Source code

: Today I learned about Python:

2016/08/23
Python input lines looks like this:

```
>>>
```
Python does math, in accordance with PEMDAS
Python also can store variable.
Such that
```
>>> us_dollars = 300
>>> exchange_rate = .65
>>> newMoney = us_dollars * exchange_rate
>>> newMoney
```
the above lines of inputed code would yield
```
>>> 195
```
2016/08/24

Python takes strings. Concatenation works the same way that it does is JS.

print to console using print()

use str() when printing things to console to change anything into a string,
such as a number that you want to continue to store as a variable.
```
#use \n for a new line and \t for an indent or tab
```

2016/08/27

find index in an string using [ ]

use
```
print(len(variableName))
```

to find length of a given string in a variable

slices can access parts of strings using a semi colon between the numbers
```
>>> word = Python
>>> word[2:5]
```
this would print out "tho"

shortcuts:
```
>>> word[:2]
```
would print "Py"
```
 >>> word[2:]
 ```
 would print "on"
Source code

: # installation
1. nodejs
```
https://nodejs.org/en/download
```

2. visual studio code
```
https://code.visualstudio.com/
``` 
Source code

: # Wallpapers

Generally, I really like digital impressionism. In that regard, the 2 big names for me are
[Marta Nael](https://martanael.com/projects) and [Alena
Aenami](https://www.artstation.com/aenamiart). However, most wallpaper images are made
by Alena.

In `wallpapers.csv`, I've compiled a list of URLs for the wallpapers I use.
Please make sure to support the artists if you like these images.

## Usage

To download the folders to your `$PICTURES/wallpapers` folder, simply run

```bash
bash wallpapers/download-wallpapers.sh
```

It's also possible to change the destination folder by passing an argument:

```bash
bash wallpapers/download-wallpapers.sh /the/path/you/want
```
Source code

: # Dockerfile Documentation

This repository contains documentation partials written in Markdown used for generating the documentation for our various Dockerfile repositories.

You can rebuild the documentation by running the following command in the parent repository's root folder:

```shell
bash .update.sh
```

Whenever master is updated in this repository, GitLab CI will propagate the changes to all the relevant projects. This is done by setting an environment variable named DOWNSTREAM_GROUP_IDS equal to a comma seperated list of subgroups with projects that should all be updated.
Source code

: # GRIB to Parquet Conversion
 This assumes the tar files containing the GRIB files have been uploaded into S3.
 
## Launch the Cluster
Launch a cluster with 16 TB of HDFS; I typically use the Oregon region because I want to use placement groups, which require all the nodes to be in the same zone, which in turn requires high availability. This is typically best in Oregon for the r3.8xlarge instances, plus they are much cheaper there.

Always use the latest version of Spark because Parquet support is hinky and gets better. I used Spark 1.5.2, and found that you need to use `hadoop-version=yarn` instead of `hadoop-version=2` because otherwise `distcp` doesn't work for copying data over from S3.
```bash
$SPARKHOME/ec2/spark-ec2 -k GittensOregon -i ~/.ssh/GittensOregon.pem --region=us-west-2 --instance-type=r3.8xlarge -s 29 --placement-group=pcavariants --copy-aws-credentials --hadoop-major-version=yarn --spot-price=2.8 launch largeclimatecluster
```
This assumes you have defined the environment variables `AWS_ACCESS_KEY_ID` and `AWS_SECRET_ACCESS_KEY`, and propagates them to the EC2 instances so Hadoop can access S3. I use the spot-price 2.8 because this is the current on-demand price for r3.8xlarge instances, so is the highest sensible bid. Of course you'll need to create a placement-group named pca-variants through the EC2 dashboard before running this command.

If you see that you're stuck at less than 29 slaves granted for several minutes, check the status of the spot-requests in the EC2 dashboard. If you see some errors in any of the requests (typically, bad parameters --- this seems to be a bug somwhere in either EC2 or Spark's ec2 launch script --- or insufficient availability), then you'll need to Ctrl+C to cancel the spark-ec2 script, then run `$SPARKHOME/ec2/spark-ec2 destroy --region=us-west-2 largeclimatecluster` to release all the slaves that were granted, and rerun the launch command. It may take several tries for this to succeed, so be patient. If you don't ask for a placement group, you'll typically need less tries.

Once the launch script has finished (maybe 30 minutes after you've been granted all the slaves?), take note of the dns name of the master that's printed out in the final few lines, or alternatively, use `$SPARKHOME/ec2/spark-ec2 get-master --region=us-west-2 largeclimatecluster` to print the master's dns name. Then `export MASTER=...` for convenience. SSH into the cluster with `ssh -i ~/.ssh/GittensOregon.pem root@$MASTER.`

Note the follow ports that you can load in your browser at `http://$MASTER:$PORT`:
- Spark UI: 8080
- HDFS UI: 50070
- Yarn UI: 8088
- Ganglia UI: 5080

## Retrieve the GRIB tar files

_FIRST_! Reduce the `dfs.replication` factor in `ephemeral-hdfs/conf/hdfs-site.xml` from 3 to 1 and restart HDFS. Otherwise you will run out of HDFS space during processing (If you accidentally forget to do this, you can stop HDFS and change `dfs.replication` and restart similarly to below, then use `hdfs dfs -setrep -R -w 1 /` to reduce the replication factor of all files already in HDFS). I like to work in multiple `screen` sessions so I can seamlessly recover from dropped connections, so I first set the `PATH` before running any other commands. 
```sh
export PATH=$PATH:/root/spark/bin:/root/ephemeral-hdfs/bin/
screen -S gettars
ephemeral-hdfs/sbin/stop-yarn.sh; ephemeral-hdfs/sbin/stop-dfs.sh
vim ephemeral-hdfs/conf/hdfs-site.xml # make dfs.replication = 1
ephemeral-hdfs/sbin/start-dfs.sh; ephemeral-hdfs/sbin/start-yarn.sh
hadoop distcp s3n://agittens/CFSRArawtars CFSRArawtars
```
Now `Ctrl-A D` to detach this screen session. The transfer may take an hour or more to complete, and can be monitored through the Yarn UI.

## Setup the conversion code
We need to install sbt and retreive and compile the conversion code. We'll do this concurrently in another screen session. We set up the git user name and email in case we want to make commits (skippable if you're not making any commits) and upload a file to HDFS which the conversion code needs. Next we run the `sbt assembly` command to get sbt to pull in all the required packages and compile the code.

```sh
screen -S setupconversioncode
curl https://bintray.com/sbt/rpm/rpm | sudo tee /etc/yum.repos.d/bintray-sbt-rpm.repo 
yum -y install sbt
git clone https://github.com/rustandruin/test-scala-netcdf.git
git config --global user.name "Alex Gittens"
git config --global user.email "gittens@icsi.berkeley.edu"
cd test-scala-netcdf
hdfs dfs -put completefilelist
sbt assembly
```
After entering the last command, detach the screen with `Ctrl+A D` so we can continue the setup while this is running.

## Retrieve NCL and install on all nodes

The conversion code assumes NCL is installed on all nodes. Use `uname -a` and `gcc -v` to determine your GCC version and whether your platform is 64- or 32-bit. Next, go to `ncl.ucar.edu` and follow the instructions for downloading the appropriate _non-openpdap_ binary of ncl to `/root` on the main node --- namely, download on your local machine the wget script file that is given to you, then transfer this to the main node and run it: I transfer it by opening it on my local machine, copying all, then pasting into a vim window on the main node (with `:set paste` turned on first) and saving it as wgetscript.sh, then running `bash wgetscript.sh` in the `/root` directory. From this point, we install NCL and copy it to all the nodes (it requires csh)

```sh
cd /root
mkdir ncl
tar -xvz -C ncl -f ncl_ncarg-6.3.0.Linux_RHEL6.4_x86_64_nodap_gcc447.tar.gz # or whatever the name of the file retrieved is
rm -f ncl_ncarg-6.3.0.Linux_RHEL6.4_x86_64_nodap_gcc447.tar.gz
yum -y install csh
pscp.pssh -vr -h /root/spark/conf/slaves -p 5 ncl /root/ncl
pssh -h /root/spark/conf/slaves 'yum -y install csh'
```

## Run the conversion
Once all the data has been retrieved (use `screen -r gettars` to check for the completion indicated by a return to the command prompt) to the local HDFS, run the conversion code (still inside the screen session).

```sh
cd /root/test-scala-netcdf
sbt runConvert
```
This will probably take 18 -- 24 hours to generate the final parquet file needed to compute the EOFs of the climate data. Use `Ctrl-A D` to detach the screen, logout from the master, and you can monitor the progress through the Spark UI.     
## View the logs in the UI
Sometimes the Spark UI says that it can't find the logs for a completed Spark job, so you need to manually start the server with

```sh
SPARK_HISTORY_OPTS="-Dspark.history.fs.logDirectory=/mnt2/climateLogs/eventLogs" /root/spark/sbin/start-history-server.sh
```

····················

- Task to complete: Out of the data above, transcribe exactly and only the lines starting with the line that has "wallpapers I use." and going on through the line that has "## Launch the Cluster", both included.

- Finished task:
In `wallpapers.csv`, I've compiled a list of URLs for the wallpapers I use.
Please make sure to support the artists if you like these images.

## Usage

To download the folders to your `$PICTURES/wallpapers` folder, simply run

```bash
bash wallpapers/download-wallpapers.sh
```

It's also possible to change the destination folder by passing an argument:

```bash
bash wallpapers/download-wallpapers.sh /the/path/you/want
```
Source code

: # Dockerfile Documentation

This repository contains documentation partials written in Markdown used for generating the documentation for our various Dockerfile repositories.

You can rebuild the documentation by running the following command in the parent repository's root folder:

```shell
bash .update.sh
```

Whenever master is updated in this repository, GitLab CI will propagate the changes to all the relevant projects. This is done by setting an environment variable named DOWNSTREAM_GROUP_IDS equal to a comma seperated list of subgroups with projects that should all be updated.
Source code

: # GRIB to Parquet Conversion
 This assumes the tar files containing the GRIB files have been uploaded into S3.
 
## Launch the Cluster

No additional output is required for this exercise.